Today I overspent my energy. I know I need to thank whatever gods exist for how well I’ve been doing this week with the concussion but tonight I’m a bit bummed.
Yesterday we went to a food festival and it went really well, spent 6 hours just sitting in the sunshine and relaxing with coworkers/friends. Sipping lemonade while they drank wine. It was fun and peaceful even if I wasn’t 100%. It was fine.
This morning I had an appointment with the doctor for a pre-exam for a IUD (std test and whatnot) which meant setting my alarm. Then showering and such at the speed I needed to do it. By the time I got there I was already spent. Not being able to do everything in my own time is frankly more exhausting than anything. The UV lighting in the docs office didn’t help.
Then work. I was very tired so I spent a lot of time taking breaks and sitting outside in the sunshine with my shades on and my eyes closed. Surprisingly after a while (long lunch, long breaks) I started feeling much better than before. I actually got some good work in and finished what I’d hoped to and a bit extra!

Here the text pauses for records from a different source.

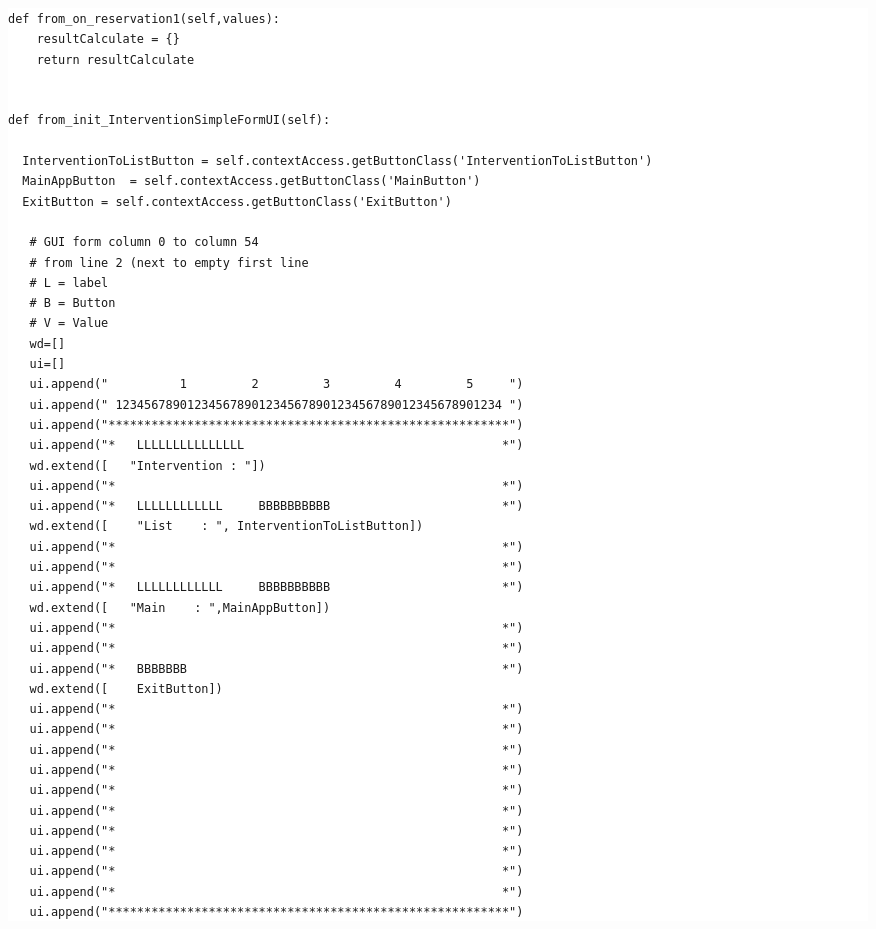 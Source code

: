     def from_on_reservation1(self,values):
        resultCalculate = {}
        return resultCalculate


    def from_init_InterventionSimpleFormUI(self):

      InterventionToListButton = self.contextAccess.getButtonClass('InterventionToListButton')
      MainAppButton  = self.contextAccess.getButtonClass('MainButton')
      ExitButton = self.contextAccess.getButtonClass('ExitButton')

       # GUI form column 0 to column 54
       # from line 2 (next to empty first line
       # L = label
       # B = Button
       # V = Value
       wd=[]
       ui=[]
       ui.append("          1         2         3         4         5     ")
       ui.append(" 123456789012345678901234567890123456789012345678901234 ")
       ui.append("********************************************************")
       ui.append("*   LLLLLLLLLLLLLLL                                    *")
       wd.extend([   "Intervention : "])
       ui.append("*                                                      *")
       ui.append("*   LLLLLLLLLLLL     BBBBBBBBBB                        *")
       wd.extend([    "List    : ", InterventionToListButton])
       ui.append("*                                                      *")
       ui.append("*                                                      *")
       ui.append("*   LLLLLLLLLLLL     BBBBBBBBBB                        *")
       wd.extend([   "Main    : ",MainAppButton])
       ui.append("*                                                      *")
       ui.append("*                                                      *")
       ui.append("*   BBBBBBB                                            *")
       wd.extend([    ExitButton])
       ui.append("*                                                      *")
       ui.append("*                                                      *")
       ui.append("*                                                      *")
       ui.append("*                                                      *")
       ui.append("*                                                      *")
       ui.append("*                                                      *")
       ui.append("*                                                      *")
       ui.append("*                                                      *")
       ui.append("*                                                      *")
       ui.append("*                                                      *")
       ui.append("********************************************************")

As is tradition we had our friday evening drinks at work. Coworker invited some friends over (rebound guy and coworkers currently non-official gf) and we sat and chatted while they drank beer. Listened to BB King. At about 8 I was beyond spent. I said goodbye to everyone, gave everyone a big hug and left. Everyone wished me well and told me to take it easy and they meant well. Rebound guy too and said he’d noticed I’d been a big quiet and he hoped I’d feel better soon. But I just felt like such crap for having to leave because I was tired and dizzy, when I actually just wanted to stay.
I got home, was planning on going to sleep right away and not eating. But I’m trying to get myself on a good sleep schedule again so I ordered some Chinese food, ate a huge spring roll (and none of the piles of food I ordered) and puzzled while I waited for bedtime. And felt like a total ass for feeling so bad and not being able to just be myself. I know tonight one of the groups of people are going to have dinner, than watch a movie, maybe go for drinks later at night. They even said they’d be in touch later, before I wiped out and left. I felt so jealous. Jealous of their freedom to do what they wanted. Jealous of their laughter that didn’t induce a headache or dizziness. Jealous of the fact that they are probably going to dance the night away, or maybe watch a great movie.

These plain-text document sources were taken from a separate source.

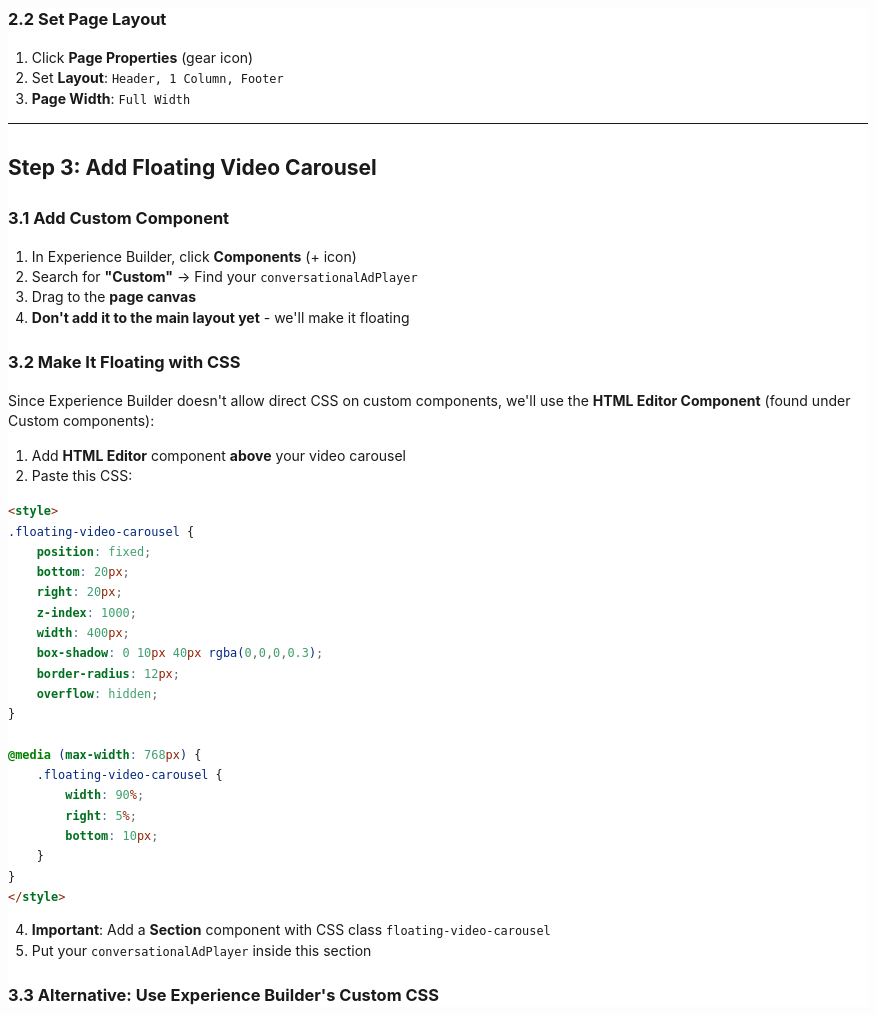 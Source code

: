 ### 2.2 Set Page Layout

1. Click **Page Properties** (gear icon)
2. Set **Layout**: `Header, 1 Column, Footer`
3. **Page Width**: `Full Width`

---

## Step 3: Add Floating Video Carousel

### 3.1 Add Custom Component

1. In Experience Builder, click **Components** (+ icon)
2. Search for **"Custom"** → Find your `conversationalAdPlayer`
3. Drag to the **page canvas**
4. **Don't add it to the main layout yet** - we'll make it floating

### 3.2 Make It Floating with CSS

Since Experience Builder doesn't allow direct CSS on custom components, we'll use the **HTML Editor Component** (found under Custom components):

1. Add **HTML Editor** component **above** your video carousel
2. Paste this CSS:

```html
<style>
.floating-video-carousel {
    position: fixed;
    bottom: 20px;
    right: 20px;
    z-index: 1000;
    width: 400px;
    box-shadow: 0 10px 40px rgba(0,0,0,0.3);
    border-radius: 12px;
    overflow: hidden;
}

@media (max-width: 768px) {
    .floating-video-carousel {
        width: 90%;
        right: 5%;
        bottom: 10px;
    }
}
</style>
```

4. **Important**: Add a **Section** component with CSS class `floating-video-carousel`
5. Put your `conversationalAdPlayer` inside this section

### 3.3 Alternative: Use Experience Builder's Custom CSS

My mind went to a teensy dark and self-pitying place for a little bit there. Wondering if I’ll ever (flair for the dramatic) have fun again and go dancing and drink something I enjoy and have hot sexy-times again and.. Just anything. Luckily it found it’s way back to a mantra of “You have a concussion, you need rest, this isn’t the end of the damn world. You’ll be better in a few weeks.”
This post has absolutely no point but I just wanted to type it out. Anyone want to wallow in self-pity with me?